A virginal aspiring actress (Maggie McNamara) accompanies an architect (William Holden) to his apartment, where she soon meets his embittered would-be girlfriend (Dawn Addams) and Addams’ playboy father (David Niven) — who, naturally, becomes interested in McNamara.
Genres, Themes, Actors, and Directors:
- David Niven Films
- Love Triangle
- Morality Police
- Otto Preminger Films
- Play Adaptations
- Romantic Comedy
- Strong Females
- William Holden Films
Otto Preminger’s cinematic adaptation of F. Hugh Herbert’s 1951 Broadway play was notorious for its open discussion of topics such as virginity, pregnancy, mistresses, and seduction; indeed, the entire storyline focuses on a refreshingly candid young woman (McNamara) who refuses to play romantic games, and isn’t afraid to voice exactly what she wants. While the film is very much of its era in terms of gender politics, it also plays with such notions openly — for instance, McNamara hopes to marry an older man and doesn’t mind if he already has kids, yet she’s more interested in cooking meals than living a pampered life. McNamara (who looks distractingly like Jean Simmons, though others have noted her resemblance to Debbie Reynolds) is well-cast in the lead role — and though her cadence-filled voice takes some getting used to, it’s at least distinctive. While the script is certainly no longer scandalous, the film remains an interesting historical glimpse into what once passed as controversial.
Redeeming Qualities and Moments:
- Ernest Laszlo’s cinematography
No, but it’s worth a look.
One thought on “Moon is Blue, The (1953)”
First viewing. Not must-see, though it may be of interest to film fanatics, historically, as being “instrumental in weakening the influence of the Production Code” (Wikipedia).
As per my post in ‘The ’40s-’50s in Film’ (fb):
“Y’know – I think I’ll buy some ham and eggs, too.”

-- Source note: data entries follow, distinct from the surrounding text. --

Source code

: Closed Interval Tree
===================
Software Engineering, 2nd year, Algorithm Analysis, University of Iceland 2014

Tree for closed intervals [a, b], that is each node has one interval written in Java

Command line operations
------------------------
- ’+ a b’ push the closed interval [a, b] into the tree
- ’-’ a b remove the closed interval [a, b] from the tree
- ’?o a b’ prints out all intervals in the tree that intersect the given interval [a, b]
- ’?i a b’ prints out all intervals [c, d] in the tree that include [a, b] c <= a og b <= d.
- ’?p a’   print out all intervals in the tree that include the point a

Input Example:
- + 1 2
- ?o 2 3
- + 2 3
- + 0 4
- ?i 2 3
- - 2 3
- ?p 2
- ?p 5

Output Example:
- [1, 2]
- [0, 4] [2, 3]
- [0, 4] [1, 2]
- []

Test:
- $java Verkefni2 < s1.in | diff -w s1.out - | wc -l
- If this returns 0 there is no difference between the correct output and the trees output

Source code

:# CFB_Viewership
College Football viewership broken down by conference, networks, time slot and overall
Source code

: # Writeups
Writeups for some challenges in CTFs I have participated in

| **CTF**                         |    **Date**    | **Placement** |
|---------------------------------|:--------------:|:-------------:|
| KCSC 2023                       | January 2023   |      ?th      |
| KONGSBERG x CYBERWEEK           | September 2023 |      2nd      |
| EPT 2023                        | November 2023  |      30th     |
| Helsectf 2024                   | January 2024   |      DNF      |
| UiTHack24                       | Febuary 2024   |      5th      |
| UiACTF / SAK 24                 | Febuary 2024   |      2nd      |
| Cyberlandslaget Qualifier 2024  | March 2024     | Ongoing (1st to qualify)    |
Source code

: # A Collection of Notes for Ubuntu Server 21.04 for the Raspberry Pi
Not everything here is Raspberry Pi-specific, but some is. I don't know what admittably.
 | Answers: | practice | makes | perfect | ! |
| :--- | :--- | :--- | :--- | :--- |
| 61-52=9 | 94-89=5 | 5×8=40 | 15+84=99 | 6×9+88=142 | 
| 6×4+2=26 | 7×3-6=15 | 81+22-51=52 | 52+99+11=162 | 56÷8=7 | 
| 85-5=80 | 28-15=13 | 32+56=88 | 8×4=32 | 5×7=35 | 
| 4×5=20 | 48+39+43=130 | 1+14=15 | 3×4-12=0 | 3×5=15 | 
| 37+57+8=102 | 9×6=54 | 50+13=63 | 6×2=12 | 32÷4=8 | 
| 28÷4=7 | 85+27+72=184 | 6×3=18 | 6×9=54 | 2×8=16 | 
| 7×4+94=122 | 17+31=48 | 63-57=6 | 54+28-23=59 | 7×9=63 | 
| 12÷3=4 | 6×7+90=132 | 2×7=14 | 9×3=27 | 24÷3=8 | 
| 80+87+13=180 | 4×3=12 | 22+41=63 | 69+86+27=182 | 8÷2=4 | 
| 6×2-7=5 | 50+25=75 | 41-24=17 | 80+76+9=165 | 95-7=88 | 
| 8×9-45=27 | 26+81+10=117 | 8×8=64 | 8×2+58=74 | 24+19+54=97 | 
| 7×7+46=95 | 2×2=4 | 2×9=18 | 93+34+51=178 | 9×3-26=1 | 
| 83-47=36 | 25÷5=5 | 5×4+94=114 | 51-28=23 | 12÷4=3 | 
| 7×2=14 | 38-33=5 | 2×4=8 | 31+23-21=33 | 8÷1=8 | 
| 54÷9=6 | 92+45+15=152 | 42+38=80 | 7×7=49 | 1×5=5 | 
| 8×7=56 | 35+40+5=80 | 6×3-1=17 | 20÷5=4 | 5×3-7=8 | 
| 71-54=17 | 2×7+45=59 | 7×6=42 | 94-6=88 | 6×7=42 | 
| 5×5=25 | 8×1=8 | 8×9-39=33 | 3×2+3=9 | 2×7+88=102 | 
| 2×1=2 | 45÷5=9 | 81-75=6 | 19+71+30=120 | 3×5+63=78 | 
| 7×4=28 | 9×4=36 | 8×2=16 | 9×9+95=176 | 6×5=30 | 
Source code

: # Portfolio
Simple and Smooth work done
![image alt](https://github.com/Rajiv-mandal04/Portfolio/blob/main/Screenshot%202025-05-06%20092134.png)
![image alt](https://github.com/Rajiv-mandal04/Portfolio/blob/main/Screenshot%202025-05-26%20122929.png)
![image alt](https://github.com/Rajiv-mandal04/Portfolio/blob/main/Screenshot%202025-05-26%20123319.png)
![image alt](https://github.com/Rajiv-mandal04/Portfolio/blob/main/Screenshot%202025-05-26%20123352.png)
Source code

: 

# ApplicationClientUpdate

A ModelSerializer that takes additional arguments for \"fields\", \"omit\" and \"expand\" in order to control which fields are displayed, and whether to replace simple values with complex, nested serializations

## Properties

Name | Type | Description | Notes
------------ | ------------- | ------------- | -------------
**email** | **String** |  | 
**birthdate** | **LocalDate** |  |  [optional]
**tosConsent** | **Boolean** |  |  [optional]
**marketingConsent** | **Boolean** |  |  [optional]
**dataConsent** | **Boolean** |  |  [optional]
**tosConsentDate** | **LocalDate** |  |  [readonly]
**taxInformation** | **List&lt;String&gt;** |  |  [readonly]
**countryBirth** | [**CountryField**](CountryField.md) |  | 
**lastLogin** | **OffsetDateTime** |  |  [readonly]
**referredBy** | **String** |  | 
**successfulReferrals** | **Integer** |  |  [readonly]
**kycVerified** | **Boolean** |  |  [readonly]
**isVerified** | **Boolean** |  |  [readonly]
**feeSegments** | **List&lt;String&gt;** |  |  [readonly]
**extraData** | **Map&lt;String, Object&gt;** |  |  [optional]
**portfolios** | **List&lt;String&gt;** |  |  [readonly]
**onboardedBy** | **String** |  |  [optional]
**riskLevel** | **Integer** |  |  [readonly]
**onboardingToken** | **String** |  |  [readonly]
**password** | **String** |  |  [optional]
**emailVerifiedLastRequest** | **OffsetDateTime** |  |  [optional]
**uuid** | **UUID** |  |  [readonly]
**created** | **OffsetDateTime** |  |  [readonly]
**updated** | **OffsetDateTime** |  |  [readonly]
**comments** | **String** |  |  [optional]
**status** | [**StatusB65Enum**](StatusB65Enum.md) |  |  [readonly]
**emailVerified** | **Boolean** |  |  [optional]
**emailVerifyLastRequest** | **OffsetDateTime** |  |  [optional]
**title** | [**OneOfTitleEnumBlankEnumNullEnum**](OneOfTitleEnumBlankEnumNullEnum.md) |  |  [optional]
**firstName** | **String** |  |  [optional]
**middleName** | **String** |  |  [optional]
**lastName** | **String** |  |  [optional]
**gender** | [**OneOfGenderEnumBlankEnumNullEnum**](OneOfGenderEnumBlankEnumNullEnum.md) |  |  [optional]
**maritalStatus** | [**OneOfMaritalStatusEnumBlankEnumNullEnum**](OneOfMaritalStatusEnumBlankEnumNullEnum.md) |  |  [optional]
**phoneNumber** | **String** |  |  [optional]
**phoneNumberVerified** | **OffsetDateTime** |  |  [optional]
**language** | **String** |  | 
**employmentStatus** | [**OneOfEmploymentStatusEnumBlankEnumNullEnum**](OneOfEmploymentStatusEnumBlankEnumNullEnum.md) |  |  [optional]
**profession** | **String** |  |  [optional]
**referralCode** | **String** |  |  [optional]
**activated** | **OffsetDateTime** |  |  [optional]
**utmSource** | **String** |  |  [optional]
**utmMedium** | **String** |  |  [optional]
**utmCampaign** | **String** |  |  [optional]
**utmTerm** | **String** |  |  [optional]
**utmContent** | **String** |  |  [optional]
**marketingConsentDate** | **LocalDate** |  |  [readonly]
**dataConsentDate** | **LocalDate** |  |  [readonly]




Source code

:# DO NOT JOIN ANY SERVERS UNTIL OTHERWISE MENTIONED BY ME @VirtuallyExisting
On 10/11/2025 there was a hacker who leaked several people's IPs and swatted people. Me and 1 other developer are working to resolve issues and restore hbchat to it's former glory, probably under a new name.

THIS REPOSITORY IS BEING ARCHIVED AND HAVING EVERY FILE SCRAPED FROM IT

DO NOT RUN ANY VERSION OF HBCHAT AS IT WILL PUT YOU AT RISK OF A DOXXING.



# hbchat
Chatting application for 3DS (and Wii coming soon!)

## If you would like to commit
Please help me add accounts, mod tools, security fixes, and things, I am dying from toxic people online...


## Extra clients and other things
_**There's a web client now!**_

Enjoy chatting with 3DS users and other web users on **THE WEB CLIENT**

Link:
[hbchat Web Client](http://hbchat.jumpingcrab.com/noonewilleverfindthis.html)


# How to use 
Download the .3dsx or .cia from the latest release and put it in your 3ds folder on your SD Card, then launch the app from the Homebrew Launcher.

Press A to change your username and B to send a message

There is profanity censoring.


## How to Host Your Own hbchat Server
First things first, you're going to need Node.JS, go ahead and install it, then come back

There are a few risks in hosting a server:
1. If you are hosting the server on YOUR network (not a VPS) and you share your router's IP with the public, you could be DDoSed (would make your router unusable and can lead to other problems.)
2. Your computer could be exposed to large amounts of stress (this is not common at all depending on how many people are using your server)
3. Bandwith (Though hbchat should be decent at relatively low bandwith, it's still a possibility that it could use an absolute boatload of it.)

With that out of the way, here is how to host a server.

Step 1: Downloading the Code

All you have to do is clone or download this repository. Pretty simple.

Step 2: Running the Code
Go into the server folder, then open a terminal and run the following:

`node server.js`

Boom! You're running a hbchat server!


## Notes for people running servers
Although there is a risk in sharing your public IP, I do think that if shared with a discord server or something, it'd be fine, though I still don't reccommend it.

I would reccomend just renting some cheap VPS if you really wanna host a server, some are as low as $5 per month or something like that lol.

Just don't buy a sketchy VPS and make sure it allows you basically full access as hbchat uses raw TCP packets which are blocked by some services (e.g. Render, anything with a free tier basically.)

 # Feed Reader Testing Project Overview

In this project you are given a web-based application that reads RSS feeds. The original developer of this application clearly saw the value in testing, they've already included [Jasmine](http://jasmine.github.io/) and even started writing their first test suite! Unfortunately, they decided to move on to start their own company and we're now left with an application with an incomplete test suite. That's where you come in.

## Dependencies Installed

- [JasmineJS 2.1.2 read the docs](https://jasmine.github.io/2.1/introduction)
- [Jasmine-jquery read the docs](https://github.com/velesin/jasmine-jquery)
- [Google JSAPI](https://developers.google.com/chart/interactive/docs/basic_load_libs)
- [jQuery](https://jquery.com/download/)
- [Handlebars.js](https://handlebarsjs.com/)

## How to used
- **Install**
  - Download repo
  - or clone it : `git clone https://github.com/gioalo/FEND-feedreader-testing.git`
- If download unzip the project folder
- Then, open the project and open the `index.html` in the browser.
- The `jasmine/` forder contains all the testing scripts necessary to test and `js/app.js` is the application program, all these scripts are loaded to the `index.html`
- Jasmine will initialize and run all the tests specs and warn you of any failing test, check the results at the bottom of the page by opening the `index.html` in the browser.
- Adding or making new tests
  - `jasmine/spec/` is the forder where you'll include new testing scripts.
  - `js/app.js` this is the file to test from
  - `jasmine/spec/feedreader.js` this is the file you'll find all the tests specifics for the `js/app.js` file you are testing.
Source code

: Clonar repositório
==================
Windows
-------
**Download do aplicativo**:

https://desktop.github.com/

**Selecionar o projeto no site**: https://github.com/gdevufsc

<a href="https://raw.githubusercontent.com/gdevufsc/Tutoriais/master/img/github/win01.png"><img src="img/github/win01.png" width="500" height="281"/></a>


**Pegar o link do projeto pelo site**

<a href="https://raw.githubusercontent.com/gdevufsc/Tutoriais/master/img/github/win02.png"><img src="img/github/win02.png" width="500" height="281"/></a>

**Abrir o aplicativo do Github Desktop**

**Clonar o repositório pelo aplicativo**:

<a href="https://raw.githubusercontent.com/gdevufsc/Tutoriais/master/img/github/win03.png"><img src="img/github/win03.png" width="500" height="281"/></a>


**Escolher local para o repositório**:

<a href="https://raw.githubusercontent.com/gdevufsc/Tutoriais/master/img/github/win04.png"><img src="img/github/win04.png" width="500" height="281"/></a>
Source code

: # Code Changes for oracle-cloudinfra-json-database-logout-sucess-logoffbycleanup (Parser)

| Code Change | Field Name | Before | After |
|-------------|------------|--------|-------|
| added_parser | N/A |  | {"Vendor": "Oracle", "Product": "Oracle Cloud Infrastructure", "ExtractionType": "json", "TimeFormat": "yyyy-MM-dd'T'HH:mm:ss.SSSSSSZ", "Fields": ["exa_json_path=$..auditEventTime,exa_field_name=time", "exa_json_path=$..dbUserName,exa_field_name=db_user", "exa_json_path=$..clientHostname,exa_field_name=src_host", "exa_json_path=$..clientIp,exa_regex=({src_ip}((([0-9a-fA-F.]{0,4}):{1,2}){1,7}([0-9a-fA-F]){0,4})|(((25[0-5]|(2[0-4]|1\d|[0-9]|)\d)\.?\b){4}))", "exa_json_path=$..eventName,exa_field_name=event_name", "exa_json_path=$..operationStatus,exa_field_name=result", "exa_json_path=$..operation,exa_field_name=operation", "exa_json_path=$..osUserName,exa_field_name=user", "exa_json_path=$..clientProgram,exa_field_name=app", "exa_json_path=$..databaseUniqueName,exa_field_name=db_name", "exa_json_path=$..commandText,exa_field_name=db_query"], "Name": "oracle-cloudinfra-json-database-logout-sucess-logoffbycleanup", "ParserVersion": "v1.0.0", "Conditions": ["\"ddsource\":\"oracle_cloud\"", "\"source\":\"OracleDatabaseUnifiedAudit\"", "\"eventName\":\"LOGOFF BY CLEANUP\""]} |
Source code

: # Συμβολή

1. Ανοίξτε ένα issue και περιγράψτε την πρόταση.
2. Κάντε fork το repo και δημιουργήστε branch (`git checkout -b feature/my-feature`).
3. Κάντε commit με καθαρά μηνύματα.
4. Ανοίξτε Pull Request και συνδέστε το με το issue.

‘The Moon Is Blue’ (1953): This is the Otto Preminger film that caused such a CONTROVERSIAL STIR because the script included the word ‘virgin’. ~ which apparently is something of an urban legend. (See Wikipedia link in comments for all that you may or may not need to know about this film.) It only made it to the screen because the original play (also directed by Preminger) ran on Broadway for close to 1,000 performances – so, of course, there was money to be made. Seen today, the film is not only innocuous (as many saw it at the time) but it’s even downright odd: a boy meets girl tale in which – yes – there is a lot of talk about sex (it’s an almost hopelessly talky flick), but there’s nothing remotely close to any actual sex… and there are only a couple of harmless kisses (or, as Madeline Kahn famously said, “No tongues!”). I do love how the quote above becomes ‘code’ for “You’re spending the night.” …What the film reveals now (and a viewing may be interesting on that count alone) is how panicked and messed-up ‘moral’ groups in the ’50s were about sex. (No one, of course, was supposed to have any sex at all before marriage and people were expected to be basically ignorant of their own bodies.) … This same sort-of ‘What should a good girl do?’ premise would pop up again in 1963 for ‘Sunday in New York’ (with Jane Fonda and Rod Taylor; still a much better, much funnier film). But, surprisingly – in a cast that boasts William Holden and David Niven – the leading lady Maggie McNamara turns in a rather charming (Oscar-nommed) performance as the “professional virgin” because she fully embraces the fluff of it all and goes at it with full-throttle conviction.